The U.S. Defense Department on Friday announced that it was canceling the fourth and final phase of the Obama administration's "phased adaptive approach" for fielding missile defense assets in Europe. Rather than beginning development and deployment of a next-generation Standard Missile 3 interceptor, the Pentagon is focusing on placing 14 additional silo-based strategic ballistic missile interceptors in Alaska.
Earlier-model SM-3 systems and a radar are still to be placed in Poland in 2018 as part of the U.S.-NATO missile shield.

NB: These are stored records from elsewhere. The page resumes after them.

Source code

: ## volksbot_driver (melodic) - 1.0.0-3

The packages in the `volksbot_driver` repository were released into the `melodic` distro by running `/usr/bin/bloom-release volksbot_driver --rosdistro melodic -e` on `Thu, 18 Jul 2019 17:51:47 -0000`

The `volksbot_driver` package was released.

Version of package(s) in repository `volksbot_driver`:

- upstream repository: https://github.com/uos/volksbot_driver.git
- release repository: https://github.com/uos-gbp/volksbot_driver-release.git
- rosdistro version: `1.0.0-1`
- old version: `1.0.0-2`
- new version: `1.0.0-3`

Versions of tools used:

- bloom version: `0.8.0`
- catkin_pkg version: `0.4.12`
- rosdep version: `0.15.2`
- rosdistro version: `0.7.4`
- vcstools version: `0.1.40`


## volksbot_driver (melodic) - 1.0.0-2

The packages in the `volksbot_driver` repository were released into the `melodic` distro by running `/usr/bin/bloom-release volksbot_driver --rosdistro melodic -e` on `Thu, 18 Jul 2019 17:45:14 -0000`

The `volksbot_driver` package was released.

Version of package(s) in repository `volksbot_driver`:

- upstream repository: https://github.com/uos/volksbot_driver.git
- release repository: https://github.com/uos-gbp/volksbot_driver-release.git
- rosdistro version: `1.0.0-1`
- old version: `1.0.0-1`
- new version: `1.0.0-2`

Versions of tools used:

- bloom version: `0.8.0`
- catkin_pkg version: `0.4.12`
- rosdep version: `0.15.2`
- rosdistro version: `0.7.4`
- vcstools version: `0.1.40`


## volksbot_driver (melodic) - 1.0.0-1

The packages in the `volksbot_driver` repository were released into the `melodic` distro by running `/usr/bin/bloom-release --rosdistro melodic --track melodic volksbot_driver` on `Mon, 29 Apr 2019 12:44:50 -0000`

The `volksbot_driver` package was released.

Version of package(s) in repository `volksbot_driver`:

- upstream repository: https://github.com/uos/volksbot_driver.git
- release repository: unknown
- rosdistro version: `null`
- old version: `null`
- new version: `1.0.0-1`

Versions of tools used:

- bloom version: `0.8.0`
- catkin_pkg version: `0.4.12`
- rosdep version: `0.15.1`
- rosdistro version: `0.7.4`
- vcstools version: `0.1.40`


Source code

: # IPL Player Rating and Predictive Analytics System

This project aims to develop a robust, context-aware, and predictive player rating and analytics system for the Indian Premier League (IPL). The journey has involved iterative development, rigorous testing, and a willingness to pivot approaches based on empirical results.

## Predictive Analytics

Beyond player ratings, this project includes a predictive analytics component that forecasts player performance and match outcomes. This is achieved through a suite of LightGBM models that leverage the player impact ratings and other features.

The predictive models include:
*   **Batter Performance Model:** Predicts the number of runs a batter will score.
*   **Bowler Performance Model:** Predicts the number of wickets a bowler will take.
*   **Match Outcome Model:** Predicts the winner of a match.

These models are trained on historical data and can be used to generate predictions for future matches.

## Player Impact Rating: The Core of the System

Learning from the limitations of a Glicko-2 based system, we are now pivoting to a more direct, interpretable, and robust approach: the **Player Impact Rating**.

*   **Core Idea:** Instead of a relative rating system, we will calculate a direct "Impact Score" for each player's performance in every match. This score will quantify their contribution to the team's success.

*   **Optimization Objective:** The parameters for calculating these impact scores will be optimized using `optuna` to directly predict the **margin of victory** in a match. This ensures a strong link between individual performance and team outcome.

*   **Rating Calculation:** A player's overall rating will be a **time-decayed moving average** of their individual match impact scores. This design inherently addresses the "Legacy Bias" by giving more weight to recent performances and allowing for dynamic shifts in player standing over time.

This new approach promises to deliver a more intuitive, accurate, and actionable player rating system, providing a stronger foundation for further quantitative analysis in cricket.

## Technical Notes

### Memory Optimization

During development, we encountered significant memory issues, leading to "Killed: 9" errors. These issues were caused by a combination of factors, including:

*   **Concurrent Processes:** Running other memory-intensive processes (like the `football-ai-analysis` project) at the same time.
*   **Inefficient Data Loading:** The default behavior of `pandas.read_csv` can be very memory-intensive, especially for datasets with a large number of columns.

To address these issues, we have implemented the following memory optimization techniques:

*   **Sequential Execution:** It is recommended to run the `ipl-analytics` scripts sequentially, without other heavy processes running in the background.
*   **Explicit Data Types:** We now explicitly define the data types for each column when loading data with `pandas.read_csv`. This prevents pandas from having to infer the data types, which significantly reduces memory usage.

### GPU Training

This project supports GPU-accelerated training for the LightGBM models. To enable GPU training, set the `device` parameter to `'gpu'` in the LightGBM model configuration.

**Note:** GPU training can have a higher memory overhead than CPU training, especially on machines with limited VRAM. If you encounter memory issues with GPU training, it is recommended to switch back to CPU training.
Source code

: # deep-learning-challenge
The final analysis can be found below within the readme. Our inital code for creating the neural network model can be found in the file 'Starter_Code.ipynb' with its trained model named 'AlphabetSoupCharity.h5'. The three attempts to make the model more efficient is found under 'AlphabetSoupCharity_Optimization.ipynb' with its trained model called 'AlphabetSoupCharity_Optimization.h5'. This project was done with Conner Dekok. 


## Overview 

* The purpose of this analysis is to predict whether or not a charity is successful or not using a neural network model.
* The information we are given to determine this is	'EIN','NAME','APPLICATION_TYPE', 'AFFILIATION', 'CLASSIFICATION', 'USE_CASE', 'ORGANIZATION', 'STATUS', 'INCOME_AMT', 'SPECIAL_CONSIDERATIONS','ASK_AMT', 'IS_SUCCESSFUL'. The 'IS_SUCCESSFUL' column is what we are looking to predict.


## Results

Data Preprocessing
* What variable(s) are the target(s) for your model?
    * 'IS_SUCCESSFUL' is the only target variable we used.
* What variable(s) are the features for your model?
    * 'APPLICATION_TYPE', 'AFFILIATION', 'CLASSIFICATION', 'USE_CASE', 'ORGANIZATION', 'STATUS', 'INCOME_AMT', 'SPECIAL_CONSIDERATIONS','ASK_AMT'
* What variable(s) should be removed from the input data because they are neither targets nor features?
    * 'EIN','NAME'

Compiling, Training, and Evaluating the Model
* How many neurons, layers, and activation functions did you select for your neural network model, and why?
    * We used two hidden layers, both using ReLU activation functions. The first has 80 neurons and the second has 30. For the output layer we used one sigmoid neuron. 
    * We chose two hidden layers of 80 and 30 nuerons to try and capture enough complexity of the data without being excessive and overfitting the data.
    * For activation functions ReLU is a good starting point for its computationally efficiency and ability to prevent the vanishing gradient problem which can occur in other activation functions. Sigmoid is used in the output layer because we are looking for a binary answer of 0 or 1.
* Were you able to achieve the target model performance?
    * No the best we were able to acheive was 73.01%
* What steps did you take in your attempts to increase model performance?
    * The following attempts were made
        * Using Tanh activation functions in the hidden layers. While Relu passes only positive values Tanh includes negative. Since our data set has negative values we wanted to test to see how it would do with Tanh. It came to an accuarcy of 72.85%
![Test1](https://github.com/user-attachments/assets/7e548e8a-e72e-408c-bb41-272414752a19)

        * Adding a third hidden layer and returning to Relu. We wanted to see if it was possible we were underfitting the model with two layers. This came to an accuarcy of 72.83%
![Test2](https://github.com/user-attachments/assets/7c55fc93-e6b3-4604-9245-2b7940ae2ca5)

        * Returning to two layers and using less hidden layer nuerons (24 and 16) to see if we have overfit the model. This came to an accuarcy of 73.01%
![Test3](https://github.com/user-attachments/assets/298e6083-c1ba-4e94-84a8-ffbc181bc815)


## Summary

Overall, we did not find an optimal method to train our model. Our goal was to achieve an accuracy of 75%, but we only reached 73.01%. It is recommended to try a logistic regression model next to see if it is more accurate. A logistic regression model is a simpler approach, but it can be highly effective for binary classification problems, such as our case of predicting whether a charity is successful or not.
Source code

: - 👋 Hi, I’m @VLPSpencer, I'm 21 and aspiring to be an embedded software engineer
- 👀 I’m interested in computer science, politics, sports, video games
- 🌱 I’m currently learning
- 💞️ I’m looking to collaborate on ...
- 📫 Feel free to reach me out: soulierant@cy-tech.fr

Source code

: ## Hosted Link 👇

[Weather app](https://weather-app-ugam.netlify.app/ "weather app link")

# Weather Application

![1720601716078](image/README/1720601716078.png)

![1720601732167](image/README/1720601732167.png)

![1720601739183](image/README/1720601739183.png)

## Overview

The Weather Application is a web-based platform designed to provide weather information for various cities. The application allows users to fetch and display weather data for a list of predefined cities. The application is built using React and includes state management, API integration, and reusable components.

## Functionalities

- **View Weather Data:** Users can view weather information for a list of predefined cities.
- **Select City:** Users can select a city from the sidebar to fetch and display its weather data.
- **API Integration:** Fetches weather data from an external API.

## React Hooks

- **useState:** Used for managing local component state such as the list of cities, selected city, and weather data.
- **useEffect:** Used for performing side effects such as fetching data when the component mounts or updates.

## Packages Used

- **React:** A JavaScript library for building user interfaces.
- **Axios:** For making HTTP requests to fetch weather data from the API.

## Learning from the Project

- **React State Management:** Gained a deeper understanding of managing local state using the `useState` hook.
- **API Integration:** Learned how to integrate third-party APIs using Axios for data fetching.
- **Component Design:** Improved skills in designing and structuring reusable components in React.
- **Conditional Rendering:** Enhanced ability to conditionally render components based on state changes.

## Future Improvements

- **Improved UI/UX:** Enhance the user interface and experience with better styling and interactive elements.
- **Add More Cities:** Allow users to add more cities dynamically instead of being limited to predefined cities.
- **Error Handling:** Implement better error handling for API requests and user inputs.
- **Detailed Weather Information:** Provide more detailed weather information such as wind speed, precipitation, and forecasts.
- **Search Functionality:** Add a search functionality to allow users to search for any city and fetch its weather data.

"Let me emphasize the strong and continued commitment of the United States to NATO missile defense. That commitment remains ironclad," Rose Gottemoeller, acting undersecretary of State for arms control and international security, said in a Wednesday speech in Geneva, Switzerland.
"Phase one through phase three of the European phased adaptive approach, including sites in Romania and Poland, will provide coverage of all European NATO territory as planned by 2018," AFP quoted Gottemoeller as saying.
Gottemoeller and Russian Deputy Foreign Minister Sergei Ryabkov discussed missile defense, Cooperative Threat Reduction cooperation, and other arms control matters earlier in the week in Geneva, Interfax reported.
Russia has regularly complained of the U.S. missile defense plans for Europe, focusing on the now-canceled SM-3 Block 2B that was intended to have a limited capacity to eliminate ICBMs. Some observers have said the change in the U.S. project could open the door for new nuclear arms reduction talks with Moscow.
However, after meeting with Gottemoeller, Ryabkov said "we don't see any concessions from the United States. Thus, Russia's approach towards missile defense remains unchanged," ITAR-Tass reported. Russia remains intent on receiving a "legally binding agreement" that its strategic nuclear deterrent would not be targeted by the NATO shield, he added.